Roger believes the GDP data and jobless claims has already been priced into markets as investors knew of the havoc the Coronavirus has reaped on the economy. What the world did not know 100% is how the major companies would be effected financially, and to what degree.
The S&P 500 Index (INDEXSP:.INX) as well as the other major North American indices traded lower after earnings from the “Top 5” tech companies failed to surpass investors expectations.

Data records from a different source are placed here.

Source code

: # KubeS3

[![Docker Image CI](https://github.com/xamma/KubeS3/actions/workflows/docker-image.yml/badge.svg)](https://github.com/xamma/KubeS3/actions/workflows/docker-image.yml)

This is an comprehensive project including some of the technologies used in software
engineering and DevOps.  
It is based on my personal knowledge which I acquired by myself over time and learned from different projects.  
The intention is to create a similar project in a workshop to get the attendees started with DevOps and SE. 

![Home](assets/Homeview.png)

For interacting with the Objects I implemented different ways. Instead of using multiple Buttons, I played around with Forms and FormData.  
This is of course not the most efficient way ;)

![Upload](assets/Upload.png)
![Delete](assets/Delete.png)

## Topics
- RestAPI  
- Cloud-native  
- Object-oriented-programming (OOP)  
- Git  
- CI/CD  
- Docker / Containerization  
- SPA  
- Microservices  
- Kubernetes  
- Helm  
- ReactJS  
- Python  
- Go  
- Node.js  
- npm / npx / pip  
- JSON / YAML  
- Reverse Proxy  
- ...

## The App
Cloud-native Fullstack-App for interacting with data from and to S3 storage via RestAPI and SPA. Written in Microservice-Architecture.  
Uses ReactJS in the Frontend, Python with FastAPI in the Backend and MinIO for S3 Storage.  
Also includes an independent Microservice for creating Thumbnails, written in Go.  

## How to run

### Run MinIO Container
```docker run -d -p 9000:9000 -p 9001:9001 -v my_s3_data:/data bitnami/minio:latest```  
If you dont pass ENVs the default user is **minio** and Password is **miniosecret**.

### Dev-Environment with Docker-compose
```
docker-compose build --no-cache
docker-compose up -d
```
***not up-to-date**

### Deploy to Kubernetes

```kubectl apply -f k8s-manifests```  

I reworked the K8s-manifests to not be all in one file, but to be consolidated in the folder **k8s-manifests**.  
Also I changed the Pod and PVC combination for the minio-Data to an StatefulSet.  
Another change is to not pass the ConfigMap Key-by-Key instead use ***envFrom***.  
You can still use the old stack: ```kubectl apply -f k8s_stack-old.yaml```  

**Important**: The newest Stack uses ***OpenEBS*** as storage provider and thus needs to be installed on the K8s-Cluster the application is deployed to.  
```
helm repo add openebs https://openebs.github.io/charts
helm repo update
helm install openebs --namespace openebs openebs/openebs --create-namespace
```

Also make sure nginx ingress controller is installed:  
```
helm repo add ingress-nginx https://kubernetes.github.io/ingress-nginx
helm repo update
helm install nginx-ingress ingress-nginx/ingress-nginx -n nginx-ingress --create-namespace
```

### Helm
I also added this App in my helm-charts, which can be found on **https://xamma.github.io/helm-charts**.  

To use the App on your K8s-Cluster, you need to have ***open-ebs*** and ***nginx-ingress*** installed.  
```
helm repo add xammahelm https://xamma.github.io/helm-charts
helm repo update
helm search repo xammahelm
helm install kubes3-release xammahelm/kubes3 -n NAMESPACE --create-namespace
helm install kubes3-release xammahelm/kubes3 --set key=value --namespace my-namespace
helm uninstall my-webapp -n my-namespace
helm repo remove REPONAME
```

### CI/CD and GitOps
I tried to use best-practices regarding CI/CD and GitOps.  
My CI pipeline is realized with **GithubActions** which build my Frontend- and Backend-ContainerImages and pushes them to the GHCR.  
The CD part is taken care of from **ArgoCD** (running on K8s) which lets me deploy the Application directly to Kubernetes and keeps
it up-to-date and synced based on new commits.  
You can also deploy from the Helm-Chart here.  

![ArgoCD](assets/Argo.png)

Apple reported Q2 2020 earnings of $2.55 /share with revenues of $58.3 billion. The earnings beat out estimates of $2.09 /share with revenues of $54 billion. Although the tech giant did not issue a financial forecast for Q2. This is the first time they haven’t forecasted in more than a decade, concerning investors that performance will suffer later this year.
Amazon.com reported Q1 2020 earnings of $5.01 /share with revenues of $75.5 billion. The earnings were estimated to be $6.36 /share with revenues of $73.4 billion.
Today’s drop in the U.S. equities follows the best month in 33 years on the S&P 500.
Roger believes traders should be prepared for a cool-off in U.S. equity markets with a corresponding rise in volatility shown on the VIX (INDEXCBOE:VIX). The opportunities, therefore, in the coming week for traders could lie elsewhere… in gold, in interest rates or non-directional option strategies.